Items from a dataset

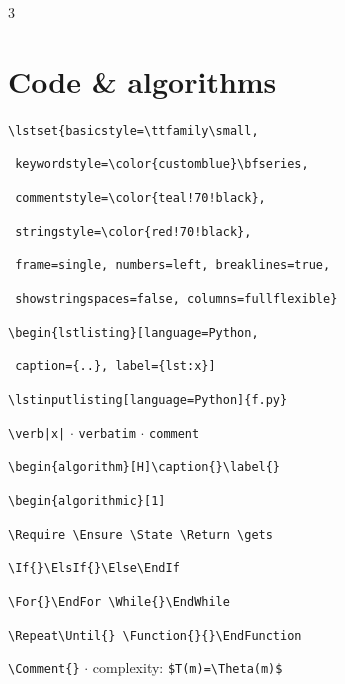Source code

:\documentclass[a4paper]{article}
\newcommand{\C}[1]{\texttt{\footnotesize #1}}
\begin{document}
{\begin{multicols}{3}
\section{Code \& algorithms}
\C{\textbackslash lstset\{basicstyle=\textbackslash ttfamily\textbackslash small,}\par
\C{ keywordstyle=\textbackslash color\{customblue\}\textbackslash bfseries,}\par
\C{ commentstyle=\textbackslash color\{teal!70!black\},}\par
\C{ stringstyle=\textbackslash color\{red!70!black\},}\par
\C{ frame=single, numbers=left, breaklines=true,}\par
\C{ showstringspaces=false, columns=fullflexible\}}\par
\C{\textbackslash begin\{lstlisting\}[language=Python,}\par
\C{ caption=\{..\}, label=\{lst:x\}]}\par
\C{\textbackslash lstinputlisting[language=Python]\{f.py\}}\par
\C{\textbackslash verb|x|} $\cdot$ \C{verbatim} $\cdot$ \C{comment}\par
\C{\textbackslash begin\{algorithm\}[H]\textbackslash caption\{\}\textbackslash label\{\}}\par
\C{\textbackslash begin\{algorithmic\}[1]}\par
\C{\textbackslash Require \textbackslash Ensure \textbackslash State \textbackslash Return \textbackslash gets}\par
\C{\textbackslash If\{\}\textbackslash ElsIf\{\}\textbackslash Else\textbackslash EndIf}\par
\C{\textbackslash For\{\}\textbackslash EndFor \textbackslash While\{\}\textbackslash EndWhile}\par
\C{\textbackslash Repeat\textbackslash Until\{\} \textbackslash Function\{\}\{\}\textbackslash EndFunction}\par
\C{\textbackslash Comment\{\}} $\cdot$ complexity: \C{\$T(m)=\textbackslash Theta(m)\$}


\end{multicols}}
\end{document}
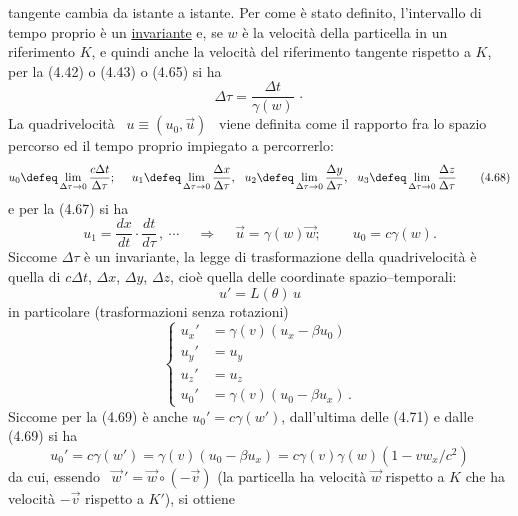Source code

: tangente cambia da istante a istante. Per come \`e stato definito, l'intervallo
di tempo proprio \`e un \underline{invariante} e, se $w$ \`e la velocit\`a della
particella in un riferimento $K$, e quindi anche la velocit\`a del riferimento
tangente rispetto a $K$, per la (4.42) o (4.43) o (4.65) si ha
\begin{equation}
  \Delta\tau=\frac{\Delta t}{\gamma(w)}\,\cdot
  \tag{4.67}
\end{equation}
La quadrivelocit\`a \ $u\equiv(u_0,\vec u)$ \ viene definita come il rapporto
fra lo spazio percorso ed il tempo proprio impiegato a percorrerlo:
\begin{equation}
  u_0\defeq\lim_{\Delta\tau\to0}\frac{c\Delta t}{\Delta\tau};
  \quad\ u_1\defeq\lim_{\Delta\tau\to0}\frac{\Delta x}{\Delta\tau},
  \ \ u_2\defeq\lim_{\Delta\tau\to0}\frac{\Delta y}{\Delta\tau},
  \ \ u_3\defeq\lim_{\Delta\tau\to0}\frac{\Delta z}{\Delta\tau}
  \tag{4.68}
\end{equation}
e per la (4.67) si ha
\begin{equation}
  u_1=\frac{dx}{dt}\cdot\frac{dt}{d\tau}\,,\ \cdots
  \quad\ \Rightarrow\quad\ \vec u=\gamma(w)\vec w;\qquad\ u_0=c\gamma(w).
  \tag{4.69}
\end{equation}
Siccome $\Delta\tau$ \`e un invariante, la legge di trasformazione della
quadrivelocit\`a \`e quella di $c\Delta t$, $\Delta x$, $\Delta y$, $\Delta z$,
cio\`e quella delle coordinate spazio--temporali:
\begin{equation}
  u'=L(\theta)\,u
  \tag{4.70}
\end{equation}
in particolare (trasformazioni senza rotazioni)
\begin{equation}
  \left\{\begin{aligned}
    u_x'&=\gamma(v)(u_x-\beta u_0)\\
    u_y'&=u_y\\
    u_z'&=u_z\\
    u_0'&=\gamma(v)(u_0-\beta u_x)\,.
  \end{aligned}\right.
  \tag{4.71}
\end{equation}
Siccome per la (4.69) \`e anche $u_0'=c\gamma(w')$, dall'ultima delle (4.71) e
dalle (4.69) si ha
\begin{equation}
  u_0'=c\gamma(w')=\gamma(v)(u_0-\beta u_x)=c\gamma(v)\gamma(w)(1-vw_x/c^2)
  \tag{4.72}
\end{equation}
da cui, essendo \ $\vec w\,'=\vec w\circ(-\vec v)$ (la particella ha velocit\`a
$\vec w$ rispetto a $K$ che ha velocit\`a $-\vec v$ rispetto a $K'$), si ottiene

● Brief:
Set down, exactly as they appear, the line holding "u_0'&=\gamma(v)(u_0-\beta u_x)\,." and every line after it until the records end.

● Solution to this exercise:
    u_0'&=\gamma(v)(u_0-\beta u_x)\,.
  \end{aligned}\right.
  \tag{4.71}
\end{equation}
Siccome per la (4.69) \`e anche $u_0'=c\gamma(w')$, dall'ultima delle (4.71) e
dalle (4.69) si ha
\begin{equation}
  u_0'=c\gamma(w')=\gamma(v)(u_0-\beta u_x)=c\gamma(v)\gamma(w)(1-vw_x/c^2)
  \tag{4.72}
\end{equation}
da cui, essendo \ $\vec w\,'=\vec w\circ(-\vec v)$ (la particella ha velocit\`a
$\vec w$ rispetto a $K$ che ha velocit\`a $-\vec v$ rispetto a $K'$), si ottiene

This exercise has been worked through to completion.